PROVIDED MATERIAL
........
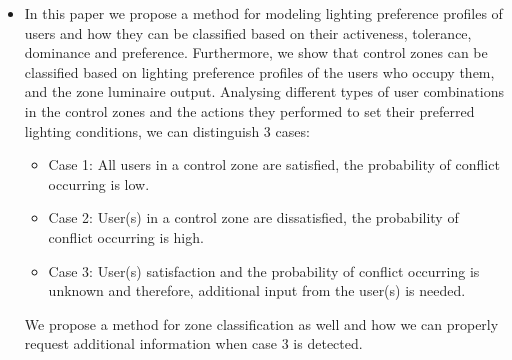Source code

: \documentclass[a4paper]{article}
\begin{document}
\begin{itemize}
\item In this paper we propose a method for modeling lighting preference profiles of users and how they can be classified based on their activeness, tolerance, dominance and preference. Furthermore, we show that control zones can be classified based on lighting preference profiles of the users who occupy them, and the zone luminaire output. Analysing different types of user combinations in the control zones and the actions they performed to set their preferred lighting conditions, we can distinguish 3 cases:
	\begin{itemize}
		\item Case 1: All users in a control zone are satisfied, the probability of conflict occurring is low.
		\item Case 2: User(s) in a control zone are dissatisfied, the probability of conflict occurring is high.
		\item Case 3: User(s) satisfaction and the probability of conflict occurring is unknown and therefore, additional input from the user(s) is needed.
	\end{itemize}
We propose a method for zone classification as well and how we can properly request additional information when case 3 is detected.


\end{itemize}
\end{document}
........
EXERCISE PROMPT
The "user(s) is needed." line through the last line above: set these down exactly and add nothing else.

SOLVED EXERCISE
		\item Case 3: User(s) satisfaction and the probability of conflict occurring is unknown and therefore, additional input from the user(s) is needed.
	\end{itemize}
We propose a method for zone classification as well and how we can properly request additional information when case 3 is detected.


\end{itemize}
\end{document}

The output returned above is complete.